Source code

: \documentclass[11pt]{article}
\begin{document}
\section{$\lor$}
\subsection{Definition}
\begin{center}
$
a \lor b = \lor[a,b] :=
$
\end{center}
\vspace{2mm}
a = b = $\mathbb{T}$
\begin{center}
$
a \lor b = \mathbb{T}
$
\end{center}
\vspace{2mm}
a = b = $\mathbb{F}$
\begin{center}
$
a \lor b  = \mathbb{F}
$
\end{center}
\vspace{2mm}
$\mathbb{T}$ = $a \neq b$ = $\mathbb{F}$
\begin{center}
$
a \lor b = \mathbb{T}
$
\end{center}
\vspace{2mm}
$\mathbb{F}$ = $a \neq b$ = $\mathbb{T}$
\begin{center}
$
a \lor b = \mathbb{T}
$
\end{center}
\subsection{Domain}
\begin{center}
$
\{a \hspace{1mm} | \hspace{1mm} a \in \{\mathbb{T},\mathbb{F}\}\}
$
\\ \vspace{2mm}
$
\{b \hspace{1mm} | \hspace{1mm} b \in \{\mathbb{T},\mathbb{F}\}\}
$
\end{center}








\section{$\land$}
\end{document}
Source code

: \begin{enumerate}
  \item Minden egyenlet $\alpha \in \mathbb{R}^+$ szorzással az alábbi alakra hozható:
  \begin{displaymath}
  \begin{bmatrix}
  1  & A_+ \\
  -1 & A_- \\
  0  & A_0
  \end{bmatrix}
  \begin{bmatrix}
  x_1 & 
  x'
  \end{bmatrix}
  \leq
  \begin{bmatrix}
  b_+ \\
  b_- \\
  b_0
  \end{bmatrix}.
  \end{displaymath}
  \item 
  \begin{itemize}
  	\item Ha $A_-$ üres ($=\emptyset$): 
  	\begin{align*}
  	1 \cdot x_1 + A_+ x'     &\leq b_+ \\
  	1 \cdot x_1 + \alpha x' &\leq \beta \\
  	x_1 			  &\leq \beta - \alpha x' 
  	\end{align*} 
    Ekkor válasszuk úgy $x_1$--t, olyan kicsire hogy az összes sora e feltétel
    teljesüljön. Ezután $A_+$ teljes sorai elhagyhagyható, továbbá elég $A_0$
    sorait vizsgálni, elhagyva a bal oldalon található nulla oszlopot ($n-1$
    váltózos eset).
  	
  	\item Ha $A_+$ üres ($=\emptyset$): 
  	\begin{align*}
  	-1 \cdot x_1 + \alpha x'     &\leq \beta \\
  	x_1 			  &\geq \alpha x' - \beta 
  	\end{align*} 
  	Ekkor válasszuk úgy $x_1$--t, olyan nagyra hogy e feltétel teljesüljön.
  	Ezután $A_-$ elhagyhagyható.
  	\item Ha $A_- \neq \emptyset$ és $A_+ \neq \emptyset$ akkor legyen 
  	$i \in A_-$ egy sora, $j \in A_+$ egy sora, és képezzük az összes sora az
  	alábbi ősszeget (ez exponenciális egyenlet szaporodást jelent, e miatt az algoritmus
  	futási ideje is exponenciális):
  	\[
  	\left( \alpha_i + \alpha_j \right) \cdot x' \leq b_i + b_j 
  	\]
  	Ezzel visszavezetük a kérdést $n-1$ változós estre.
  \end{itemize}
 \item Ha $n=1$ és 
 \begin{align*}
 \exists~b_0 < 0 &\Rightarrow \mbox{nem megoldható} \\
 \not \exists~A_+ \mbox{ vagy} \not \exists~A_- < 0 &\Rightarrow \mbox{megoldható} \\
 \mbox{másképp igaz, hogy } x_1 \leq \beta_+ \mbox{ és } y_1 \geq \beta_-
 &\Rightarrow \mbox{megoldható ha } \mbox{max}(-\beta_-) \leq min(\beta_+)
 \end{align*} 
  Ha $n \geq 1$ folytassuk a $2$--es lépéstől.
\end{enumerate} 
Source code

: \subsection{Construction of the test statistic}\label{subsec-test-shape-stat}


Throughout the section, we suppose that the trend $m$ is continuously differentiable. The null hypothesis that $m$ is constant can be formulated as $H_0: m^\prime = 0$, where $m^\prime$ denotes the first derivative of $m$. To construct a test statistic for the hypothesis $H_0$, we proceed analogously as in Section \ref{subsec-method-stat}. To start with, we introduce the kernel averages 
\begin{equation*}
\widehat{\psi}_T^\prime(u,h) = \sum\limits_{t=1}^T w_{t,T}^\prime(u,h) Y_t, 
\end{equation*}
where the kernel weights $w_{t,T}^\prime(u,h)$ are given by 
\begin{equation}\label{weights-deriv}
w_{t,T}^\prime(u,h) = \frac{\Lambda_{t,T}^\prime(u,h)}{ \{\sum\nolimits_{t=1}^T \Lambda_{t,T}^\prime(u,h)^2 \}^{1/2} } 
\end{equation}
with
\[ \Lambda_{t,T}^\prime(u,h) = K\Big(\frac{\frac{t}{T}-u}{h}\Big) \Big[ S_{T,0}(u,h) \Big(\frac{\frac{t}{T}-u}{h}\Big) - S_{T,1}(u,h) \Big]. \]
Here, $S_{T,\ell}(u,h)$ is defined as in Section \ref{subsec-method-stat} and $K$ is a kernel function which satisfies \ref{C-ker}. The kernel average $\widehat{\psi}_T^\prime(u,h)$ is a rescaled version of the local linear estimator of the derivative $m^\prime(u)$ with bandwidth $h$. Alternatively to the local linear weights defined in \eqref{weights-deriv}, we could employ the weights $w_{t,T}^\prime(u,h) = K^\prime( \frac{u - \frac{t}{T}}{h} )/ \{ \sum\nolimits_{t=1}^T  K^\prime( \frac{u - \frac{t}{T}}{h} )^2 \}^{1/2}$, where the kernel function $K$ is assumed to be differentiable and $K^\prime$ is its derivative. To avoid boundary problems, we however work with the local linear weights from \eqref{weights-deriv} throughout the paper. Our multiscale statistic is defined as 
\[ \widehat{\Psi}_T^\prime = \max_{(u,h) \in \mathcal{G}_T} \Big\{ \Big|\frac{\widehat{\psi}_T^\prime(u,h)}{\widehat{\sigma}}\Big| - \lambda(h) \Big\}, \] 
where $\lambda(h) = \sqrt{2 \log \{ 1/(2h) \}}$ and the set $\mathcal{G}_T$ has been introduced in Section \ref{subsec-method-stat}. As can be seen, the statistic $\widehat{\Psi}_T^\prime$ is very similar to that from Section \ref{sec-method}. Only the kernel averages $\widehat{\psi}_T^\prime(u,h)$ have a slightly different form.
# # # # #
> [Activity] Precisely the lines between those holding "sorait vizsgálni, elhagyva" and "és $A_+ \neq \emptyset$ akkor legyen", inclusive, are to be reproduced from the listing above, with nothing added.

> [Output below]
    sorait vizsgálni, elhagyva a bal oldalon található nulla oszlopot ($n-1$
    váltózos eset).
  	
  	\item Ha $A_+$ üres ($=\emptyset$): 
  	\begin{align*}
  	-1 \cdot x_1 + \alpha x'     &\leq \beta \\
  	x_1 			  &\geq \alpha x' - \beta 
  	\end{align*} 
  	Ekkor válasszuk úgy $x_1$--t, olyan nagyra hogy e feltétel teljesüljön.
  	Ezután $A_-$ elhagyhagyható.
  	\item Ha $A_- \neq \emptyset$ és $A_+ \neq \emptyset$ akkor legyen 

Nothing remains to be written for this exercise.